Full Employment: Are We There Yet?

June 02, 2017

That’s the question that Neil Irwin poses in his Upshot piece. He points to the drop in the unemployment rate to 4.3 percent, coupled with a drop in the labor force participation rate, and the weak job growth of the last three months. The argument is that these factors taken together could mean that there just are not that many more people interested in working. 

This is a possibility, but there are some important data points pointing in the opposite direction. First, it is worth noting that the biggest drop in the employment-to-population ratio (EPOP) occurred among women between the ages of 25 to 34. Their EPOP fell by 0.9 percentage points in May, from 72.3 percent to 71.4 percent. This is not a group that anyone expects to be dropping out of the labor force in large numbers. This looks like a fluke, which indicates the decline in EPOP reported for May may just be due to measurement error rather than something that actually exists in the world. (These data are erratic, so a movement like this is not uncommon.) 

In terms of factors pointing the other way, wage growth actually appears to be slowing, with the year-over-year rate of increase in the hourly wage dropping to 2.5 percent compared with 2.7 percent earlier in the year. If we take the average of the last three months compared with the average of the prior three months, the annual rate is just 2.2 percent. We don’t expect wage growth to be slowing as the labor market gets tighter.

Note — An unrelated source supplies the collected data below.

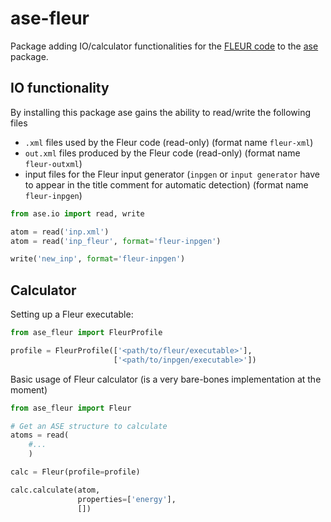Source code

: # ase-fleur
Package adding IO/calculator functionalities for the [FLEUR code](https://www.flapw.de) to the [ase](https://www.pypi.org/project/ase) package.

## IO functionality

By installing this package ase gains the ability to read/write the following files

- ``.xml`` files used by the Fleur code (read-only) (format name ``fleur-xml``)
- ``out.xml`` files produced by the Fleur code (read-only) (format name ``fleur-outxml``)
- input files for the Fleur input generator (``inpgen`` or ``input generator`` have to appear in the title comment for automatic detection) (format name ``fleur-inpgen``)

```python
from ase.io import read, write

atom = read('inp.xml')
atom = read('inp_fleur', format='fleur-inpgen')

write('new_inp', format='fleur-inpgen')
```

## Calculator

Setting up a Fleur executable:
```python
from ase_fleur import FleurProfile

profile = FleurProfile(['<path/to/fleur/executable>'],
                       ['<path/to/inpgen/executable>'])
```

Basic usage of Fleur calculator (is a very bare-bones implementation at the moment)

```python
from ase_fleur import Fleur

# Get an ASE structure to calculate
atoms = read(
    #...
    )

calc = Fleur(profile=profile)

calc.calculate(atom,
               properties=['energy'],
               [])
```
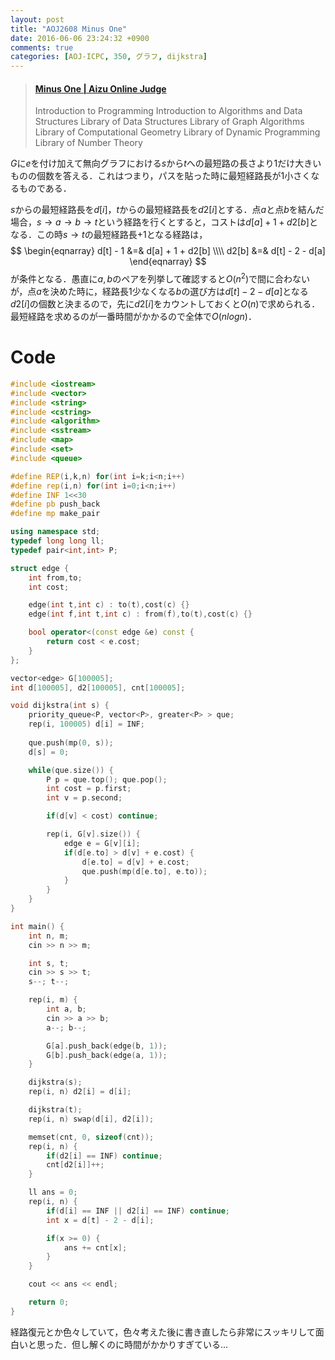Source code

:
 ```yaml
---
layout: post
title: "AOJ2608 Minus One"
date: 2016-06-06 23:24:32 +0900
comments: true
categories: [AOJ-ICPC, 350, グラフ, dijkstra]
---
```


<blockquote class="embedly-card" data-card-key="39deea93f79745829254c0652225a544" data-card-controls="0" data-card-branding="0" data-card-type="article-full"><h4><a href="http://judge.u-aizu.ac.jp/onlinejudge/description.jsp?id=2608">Minus One | Aizu Online Judge</a></h4><p>Introduction to Programming Introduction to Algorithms and Data Structures Library of Data Structures Library of Graph Algorithms Library of Computational Geometry Library of Dynamic Programming Library of Number Theory</p></blockquote>
<script async src="//cdn.embedly.com/widgets/platform.js" charset="UTF-8"></script>

<!-- more -->

$G$に$e$を付け加えて無向グラフにおける$s$から$t$への最短路の長さより$1$だけ大きいものの個数を答える．これはつまり，パスを貼った時に最短経路長が$1$小さくなるものである．  
  
$s$からの最短経路長を$d[i]$，$t$からの最短経路長を$d2[i]$とする．点$a$と点$b$を結んだ場合，$s \to a \to b \to t$という経路を行くとすると，コストは$d[a] + 1 + d2[b]$となる．この時$s \to t$の最短経路長$+1$となる経路は，
$$
\begin{eqnarray}
	d[t] - 1 &=& d[a] + 1 + d2[b] \\\\
	d2[b] &=& d[t] - 2 - d[a]
\end{eqnarray}
$$
が条件となる．愚直に$a, b$のペアを列挙して確認すると$O(n ^2)$で間に合わないが，点$a$を決めた時に，経路長$1$少なくなる$b$の選び方は$d[t] - 2 - d[a]$となる$d2[i]$の個数と決まるので，先に$d2[i]$をカウントしておくと$O(n)$で求められる．最短経路を求めるのが一番時間がかかるので全体で$O(n logn)$．

# Code

```cpp
#include <iostream>
#include <vector>
#include <string>
#include <cstring>
#include <algorithm>
#include <sstream>
#include <map>
#include <set>
#include <queue>

#define REP(i,k,n) for(int i=k;i<n;i++)
#define rep(i,n) for(int i=0;i<n;i++)
#define INF 1<<30
#define pb push_back
#define mp make_pair

using namespace std;
typedef long long ll;
typedef pair<int,int> P;

struct edge {
	int from,to;
	int cost;

	edge(int t,int c) : to(t),cost(c) {}
	edge(int f,int t,int c) : from(f),to(t),cost(c) {}

	bool operator<(const edge &e) const {
		return cost < e.cost;
	}
};

vector<edge> G[100005];
int d[100005], d2[100005], cnt[100005];

void dijkstra(int s) {
	priority_queue<P, vector<P>, greater<P> > que;
	rep(i, 100005) d[i] = INF;
	
	que.push(mp(0, s));
	d[s] = 0;

	while(que.size()) {
		P p = que.top(); que.pop();
		int cost = p.first;
		int v = p.second;

		if(d[v] < cost) continue;

		rep(i, G[v].size()) {
			edge e = G[v][i];
			if(d[e.to] > d[v] + e.cost) {
				d[e.to] = d[v] + e.cost;
				que.push(mp(d[e.to], e.to));
			}
		}
	}
}

int main() {
	int n, m;
	cin >> n >> m;

	int s, t;
	cin >> s >> t;
	s--; t--;

	rep(i, m) {
		int a, b;
		cin >> a >> b;
		a--; b--;

		G[a].push_back(edge(b, 1));
		G[b].push_back(edge(a, 1));
	}

	dijkstra(s);
	rep(i, n) d2[i] = d[i];

	dijkstra(t);
	rep(i, n) swap(d[i], d2[i]);

	memset(cnt, 0, sizeof(cnt));
	rep(i, n) {
		if(d2[i] == INF) continue;
		cnt[d2[i]]++;
	}

	ll ans = 0;
	rep(i, n) {
		if(d[i] == INF || d2[i] == INF) continue;
		int x = d[t] - 2 - d[i];

		if(x >= 0) {
			ans += cnt[x];
		}
	}

	cout << ans << endl;

	return 0;
}
```

経路復元とか色々していて，色々考えた後に書き直したら非常にスッキリして面白いと思った．但し解くのに時間がかかりすぎている...
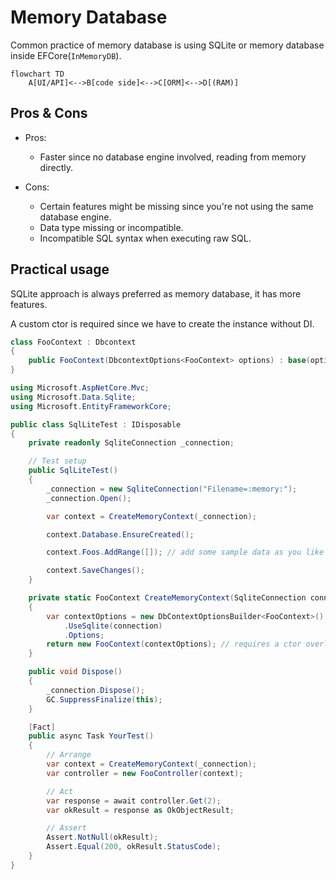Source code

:# Memory Database

Common practice of memory database is using SQLite or memory database inside EFCore(`InMemoryDB`).

```mermaid
flowchart TD
    A[UI/API]<-->B[code side]<-->C[ORM]<-->D[(RAM)]
```

## Pros & Cons

- Pros:
    - Faster since no database engine involved, reading from memory directly.

- Cons:
    - Certain features might be missing since you're not using the same database engine.
    - Data type missing or incompatible.
    - Incompatible SQL syntax when executing raw SQL.

## Practical usage

SQLite approach is always preferred as memory database, it has more features.

A custom ctor is required since we have to create the instance without DI.

```cs
class FooContext : Dbcontext
{
    public FooContext(DbcontextOptions<FooContext> options) : base(options) {}
}
```

```cs
using Microsoft.AspNetCore.Mvc;
using Microsoft.Data.Sqlite;
using Microsoft.EntityFrameworkCore;

public class SqlLiteTest : IDisposable
{
    private readonly SqliteConnection _connection;

    // Test setup
    public SqlLiteTest()
    {
        _connection = new SqliteConnection("Filename=:memory:");
        _connection.Open();

        var context = CreateMemoryContext(_connection);

        context.Database.EnsureCreated();

        context.Foos.AddRange([]); // add some sample data as you like

        context.SaveChanges();
    }

    private static FooContext CreateMemoryContext(SqliteConnection connection)
    {
        var contextOptions = new DbContextOptionsBuilder<FooContext>()
            .UseSqlite(connection)
            .Options;
        return new FooContext(contextOptions); // requires a ctor overload
    }

    public void Dispose()
    {
        _connection.Dispose();
        GC.SuppressFinalize(this);
    }

    [Fact]
    public async Task YourTest()
    {
        // Arrange
        var context = CreateMemoryContext(_connection);
        var controller = new FooController(context);

        // Act
        var response = await controller.Get(2);
        var okResult = response as OkObjectResult;

        // Assert
        Assert.NotNull(okResult);
        Assert.Equal(200, okResult.StatusCode);
    }
}
```
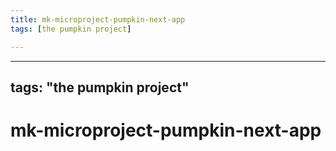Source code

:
 ```yaml
---
title: mk-microproject-pumpkin-next-app
tags: [the pumpkin project]

---
```


---
tags: "the pumpkin project"
---


# mk-microproject-pumpkin-next-app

Similarly, the percentage of unemployment due to people voluntarily quitting their jobs is relatively low at 11.7 percent. This is below the pre-recession levels, which often exceeded 12.0 percent and far below the peaks hit in 2000, which got above 15 percent. Workers still seem reluctant to leave a job if they don’t have a new job lined up.

There also is no increase in the length of the workweek. At 34.4 hours the average workweek is 0.1 hour shorter than its duration two years ago. We would expect employers to try to be getting more hours out of each worker if they were having trouble finding new workers.

In short, while 4.3 percent is a relatively low unemployment rate (and below most economists’ estimates of full employment) there are important ways in which the labor market does not look like one at full employment. Hopefully, the Federal Reserve Board will give us the opportunity to learn the answer to this question.